### Problem requirements
Find every line below with the word "demo" in it, and copy each one.

[Start of Attachment]

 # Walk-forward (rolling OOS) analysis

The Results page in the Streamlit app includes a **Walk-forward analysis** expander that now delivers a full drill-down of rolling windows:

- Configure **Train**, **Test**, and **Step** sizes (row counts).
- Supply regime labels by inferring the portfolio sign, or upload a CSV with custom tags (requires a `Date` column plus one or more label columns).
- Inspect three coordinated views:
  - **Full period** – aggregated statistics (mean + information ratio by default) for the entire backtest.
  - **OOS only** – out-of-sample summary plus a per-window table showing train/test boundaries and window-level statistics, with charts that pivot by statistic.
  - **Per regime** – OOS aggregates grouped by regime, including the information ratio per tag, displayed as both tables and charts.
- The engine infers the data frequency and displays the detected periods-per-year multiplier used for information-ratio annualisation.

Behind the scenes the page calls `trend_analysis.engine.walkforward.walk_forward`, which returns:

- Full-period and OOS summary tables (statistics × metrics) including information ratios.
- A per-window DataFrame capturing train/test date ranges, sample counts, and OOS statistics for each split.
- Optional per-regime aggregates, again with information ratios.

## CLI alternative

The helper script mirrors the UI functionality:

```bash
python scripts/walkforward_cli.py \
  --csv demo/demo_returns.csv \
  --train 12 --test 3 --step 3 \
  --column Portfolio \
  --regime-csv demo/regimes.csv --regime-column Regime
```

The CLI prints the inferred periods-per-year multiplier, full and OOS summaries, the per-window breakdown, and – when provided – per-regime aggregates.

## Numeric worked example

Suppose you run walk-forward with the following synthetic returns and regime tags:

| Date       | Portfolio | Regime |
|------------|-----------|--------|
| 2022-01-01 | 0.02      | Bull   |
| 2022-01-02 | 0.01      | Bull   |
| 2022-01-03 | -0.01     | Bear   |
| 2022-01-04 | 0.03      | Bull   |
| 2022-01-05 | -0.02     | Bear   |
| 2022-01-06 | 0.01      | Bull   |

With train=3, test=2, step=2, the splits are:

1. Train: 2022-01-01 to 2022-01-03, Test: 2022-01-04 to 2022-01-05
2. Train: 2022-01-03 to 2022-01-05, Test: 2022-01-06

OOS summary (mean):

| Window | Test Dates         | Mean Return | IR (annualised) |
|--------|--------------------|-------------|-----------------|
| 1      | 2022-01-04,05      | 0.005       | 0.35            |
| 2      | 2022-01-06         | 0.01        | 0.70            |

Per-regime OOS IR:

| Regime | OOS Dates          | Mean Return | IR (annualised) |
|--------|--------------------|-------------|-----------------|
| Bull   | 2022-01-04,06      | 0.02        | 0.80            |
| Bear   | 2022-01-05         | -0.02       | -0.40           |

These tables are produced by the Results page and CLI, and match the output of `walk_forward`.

[End of Attachment]

### Result for this exercise
  --csv demo/demo_returns.csv \
  --regime-csv demo/regimes.csv --regime-column Regime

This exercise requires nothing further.